A permissão para o carimbo no passaporte de Everson teria sido, além de um gesto de esperança quanto aos sonhos do filho, um voto de confiança na escola em que ele estuda: o gestor da ETE Célia Siqueira, Niedson Amaral, tornou-se agente decisivo na missão de convencer o casal de agricultores sobre o valor daquela oportunidade. Foi Niedson quem conduziu o garoto muitas vezes ao Recife nos meses anteriores à viagem, a fim de resolver toda a burocracia necessária ao embarque internacional. "Acompanhei os pais na partida e no retorno, no aeroporto. Nesse intervalo, Everson amadureceu longe de casa de maneira perceptível. Sempre foi um menino curioso, interessado em aprender. Mas agora é menos tímido, tem mais segurança para tomar decisões. Isso transformou o receio dos pais em gratidão", testemunha. Na Célia Siqueira, três estudantes participaram do Ganhe o Mundo em 2015, outros três embarcaram em 2016. Em 2017, serão 13 representantes em países como Canadá, Chile e Estados Unidos, entre os 450 alunos.

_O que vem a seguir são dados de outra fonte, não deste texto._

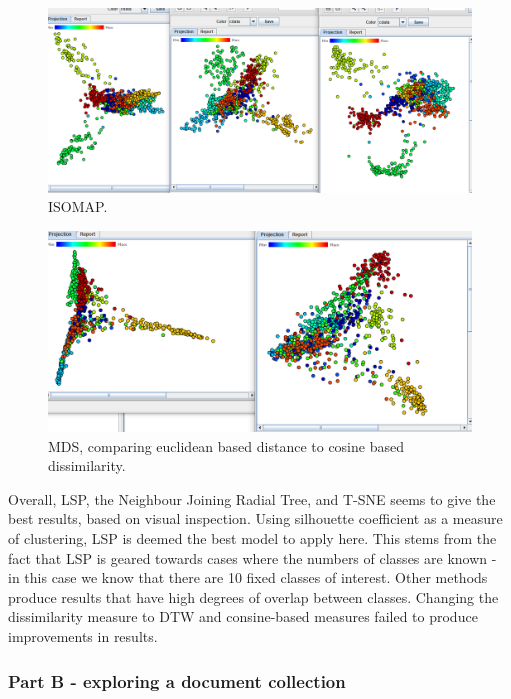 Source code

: \documentclass[ 10pt ]{fphw}
\begin{document}
\begin{center}
\begin{figure}[H]
    \centering
	\includegraphics[width=0.95\columnwidth]{isomap.PNG} 
	\caption{ISOMAP.}
	\label{fig:isomap}
	\end{figure}
\end{center}

\begin{center}
\begin{figure}[H]
    \centering
	\includegraphics[width=0.95\columnwidth]{mdsEucVSCos.PNG} 
	\caption{MDS, comparing euclidean based distance to cosine based dissimilarity.}
	\label{fig:mdsEuc}
	\end{figure}
\end{center}


Overall, LSP, the Neighbour Joining Radial Tree, and T-SNE seems to give the best results, based on visual inspection. Using silhouette coefficient as a measure of clustering, LSP is deemed the best model to apply here. This stems from the fact that LSP is geared towards cases where the numbers of classes are known - in this case we know that there are 10 fixed classes of interest. Other methods produce results that have high degrees of overlap between classes. Changing the dissimilarity measure to DTW and consine-based measures failed to produce improvements in results.

\subsubsection*{Part B - exploring a document collection}
\end{document}
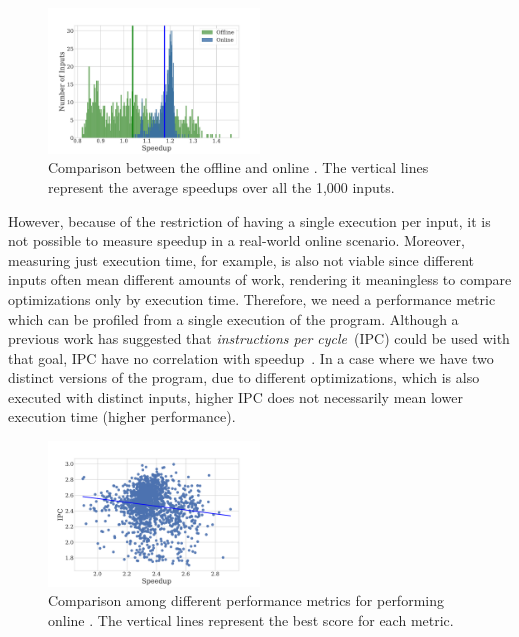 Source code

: \begin{figure}[t!]
    \centering
    \includegraphics[width=0.5\textwidth]{figs/motivation-online.pdf}
    \caption{Comparison between the offline and online {\itercomp}.
             The vertical lines represent the average speedups over
             all the 1,000 inputs.}
    \label{fig:motivation-online}
\end{figure}


However, because of the restriction of having a single execution per input,
it is not possible to measure speedup in a real-world online scenario.
Moreover, measuring just execution time, for example, is also not viable since
different inputs often mean different amounts of work,
rendering it meaningless to compare optimizations only by execution time.
Therefore, we need a performance metric which can be profiled from a single
execution of the program.
Although a previous work has suggested that \textit{instructions per cycle}~(IPC)
could be used with that goal, IPC have no correlation with speedup~\citep{fursin07}.
In a case where we have two distinct versions of the program, due to different
optimizations, which is also executed with distinct inputs, higher IPC does not
necessarily mean lower execution time (higher performance).

\begin{figure}[t]
    \centering
    \includegraphics[width=0.5\textwidth]{figs/motivation-metric.pdf}
    \caption{Comparison among different performance metrics for performing
             online {\itercomp}.
             The vertical lines represent the best score for each metric.}
    \label{fig:motivation-metric}
\end{figure}

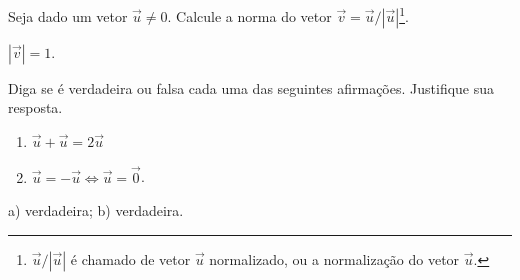 \begin{exer}
  Seja dado um vetor $\vec{u}\neq 0$. Calcule a norma do vetor $\vec{v}=\vec{u}/|\vec{u}|$\footnote{$\vec{u}/|\vec{u}|$ é chamado de vetor $\vec{u}$ normalizado, ou a normalização do vetor $\vec{u}$.}.
\end{exer}
\begin{resp}
  $|\vec{v}|=1$.
\end{resp}

\begin{exer}
  Diga se é verdadeira ou falsa cada uma das seguintes afirmações. Justifique sua resposta.
  \begin{enumerate}
  \item $\vec{u}+\vec{u} = 2\vec{u}$
  \item $\vec{u}=-\vec{u} \Leftrightarrow \vec{u} = \vec{0}$.
  \end{enumerate}
\end{exer}
\begin{resp}
  a) verdadeira; b) verdadeira.
\end{resp}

"Eu tenho o sentimento de quem não sabe nem como agradecer a Deus. Não existem as palavras para isso... para um pai que sempre foi agricultor, que sempre foi pobre, e ver seu filho ganhar uma chance que ele mesmo nunca poderia dar", diz Heleno Cícero, escolhendo as frases com cuidado, cutucando a emoção. "Com pouca instrução", como ele descreve a si mesmo e a esposa, Heleno e Maria do Socorro criaram três filhos em São José do Egito. O mais velho, Emerson Heleno, estuda engenharia em São Paulo, enquanto o filho do meio, Vanderson Heleno, cursa engenharia no Recife. "Eu quero ser engenheiro também. Ou talvez eu seja repórter, porque sempre gostei das coisas que um repórter faz", diz Everson, reestabelecido em casa após o intercâmbio, de onde regressou em janeiro, assim como outros mais de mil estudantes da rede estadual de ensino contemplados no programa em 2016.

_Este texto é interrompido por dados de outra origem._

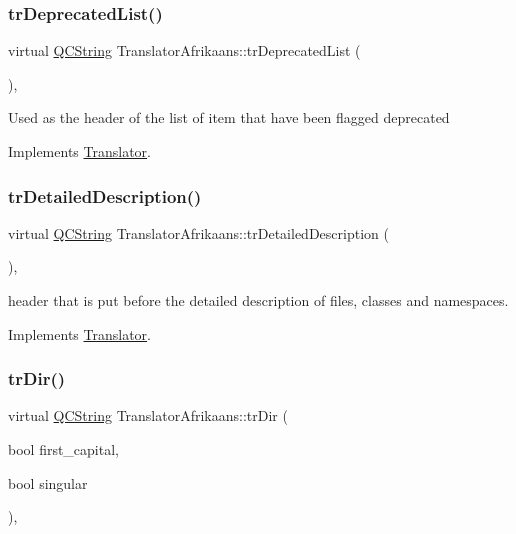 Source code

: \subsubsection{\texorpdfstring{trDeprecatedList()}{trDeprecatedList()}}
{\footnotesize\ttfamily virtual \mbox{\hyperlink{class_q_c_string}{Q\+C\+String}} Translator\+Afrikaans\+::tr\+Deprecated\+List (\begin{DoxyParamCaption}{ }\end{DoxyParamCaption})\hspace{0.3cm}{\ttfamily [inline]}, {\ttfamily [virtual]}}

Used as the header of the list of item that have been flagged deprecated 

Implements \mbox{\hyperlink{class_translator}{Translator}}.

\mbox{\label{class_translator_afrikaans_a65d16916cc0b3b8fb7c5548ae7b6c7e5}} 
\subsubsection{\texorpdfstring{trDetailedDescription()}{trDetailedDescription()}}
{\footnotesize\ttfamily virtual \mbox{\hyperlink{class_q_c_string}{Q\+C\+String}} Translator\+Afrikaans\+::tr\+Detailed\+Description (\begin{DoxyParamCaption}{ }\end{DoxyParamCaption})\hspace{0.3cm}{\ttfamily [inline]}, {\ttfamily [virtual]}}

header that is put before the detailed description of files, classes and namespaces. 

Implements \mbox{\hyperlink{class_translator}{Translator}}.

\mbox{\label{class_translator_afrikaans_ac6284be4b1807f6408fe32ac5c372563}} 
\subsubsection{\texorpdfstring{trDir()}{trDir()}}
{\footnotesize\ttfamily virtual \mbox{\hyperlink{class_q_c_string}{Q\+C\+String}} Translator\+Afrikaans\+::tr\+Dir (\begin{DoxyParamCaption}\item[{bool}]{first\+\_\+capital,  }\item[{bool}]{singular }\end{DoxyParamCaption})\hspace{0.3cm}{\ttfamily [inline]}, {\ttfamily [virtual]}}

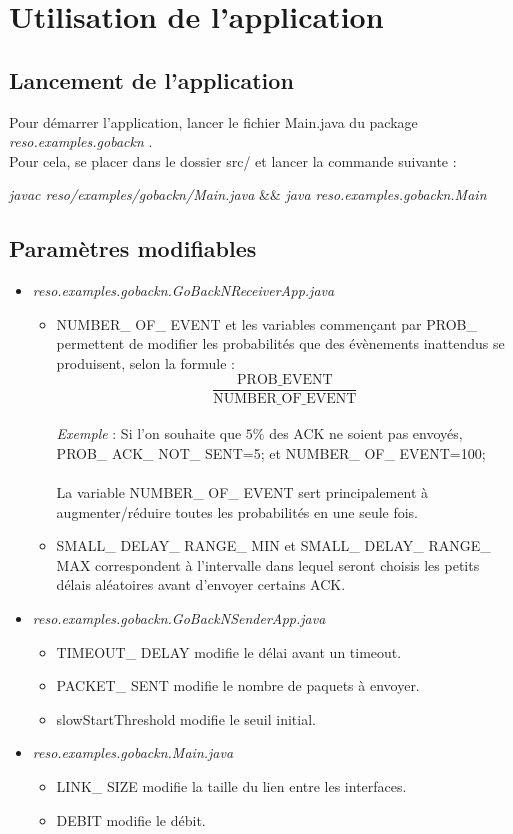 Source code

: \documentclass[]{article}
\begin{document}
\section{Utilisation de l'application}
\subsection{Lancement de l'application}
Pour démarrer l'application, lancer le fichier Main.java du package \emph{reso.examples.gobackn}  .\\
Pour cela, se placer dans le dossier src/ et lancer la commande suivante :
\begin{center}
\emph{javac reso/examples/gobackn/Main.java} \&\& \emph{java reso.examples.gobackn.Main}
\end{center}
\subsection{Paramètres modifiables}
\begin{itemize}
\item \emph{reso.examples.gobackn.GoBackNReceiverApp.java}
\begin{itemize}
\item NUMBER\_ OF\_ EVENT et les variables commençant par PROB\_ permettent de modifier les probabilités que des évènements inattendus se produisent, selon la formule : \[\frac{\text{PROB\_ EVENT}}{\text{NUMBER\_ OF\_ EVENT}}\]\\
\emph{Exemple} : Si l'on souhaite que $5\%$ des ACK ne soient pas envoyés,\\ PROB\_ ACK\_ NOT\_ SENT=5; et NUMBER\_ OF\_ EVENT=100;\\\\
La variable NUMBER\_ OF\_ EVENT sert principalement à augmenter/réduire toutes les probabilités en une seule fois.
\item SMALL\_ DELAY\_ RANGE\_ MIN et SMALL\_ DELAY\_ RANGE\_ MAX correspondent à l'intervalle dans lequel seront choisis les petits délais aléatoires avant d'envoyer certains ACK.\\
\end{itemize}
\item \emph{reso.examples.gobackn.GoBackNSenderApp.java}
\begin{itemize}
\item TIMEOUT\_ DELAY modifie le délai avant un timeout.
\item PACKET\_ SENT modifie le nombre de paquets à envoyer.
\item slowStartThreshold modifie le seuil initial.
\end{itemize}
\item \emph{reso.examples.gobackn.Main.java}
\begin{itemize}
\item LINK\_ SIZE modifie la taille du lien entre les interfaces.
\item DEBIT modifie le débit.
\end{itemize}
\end{itemize}
\end{document}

E a música? A pergunta surge inevitável e flutua à sua frente. "Sobre a música eu nem tenho o que dizer. O violão é a única coisa de que eu tenho certeza nessa vida. O violão me deu tudo isso, essa aventura toda. Independentemente de ser engenheiro ou jornalista, nunca vou deixar de tocar", reflete. É com o instrumento nos ombros que Everson volta todas as noites ao Sítio Borges, onde sua viagem a outro mundo virou lenda e onde seu domínio sobre as seis cordas encanta os agricultores de São José do Egito, preenchendo o silêncio que têm as noites do Sertão.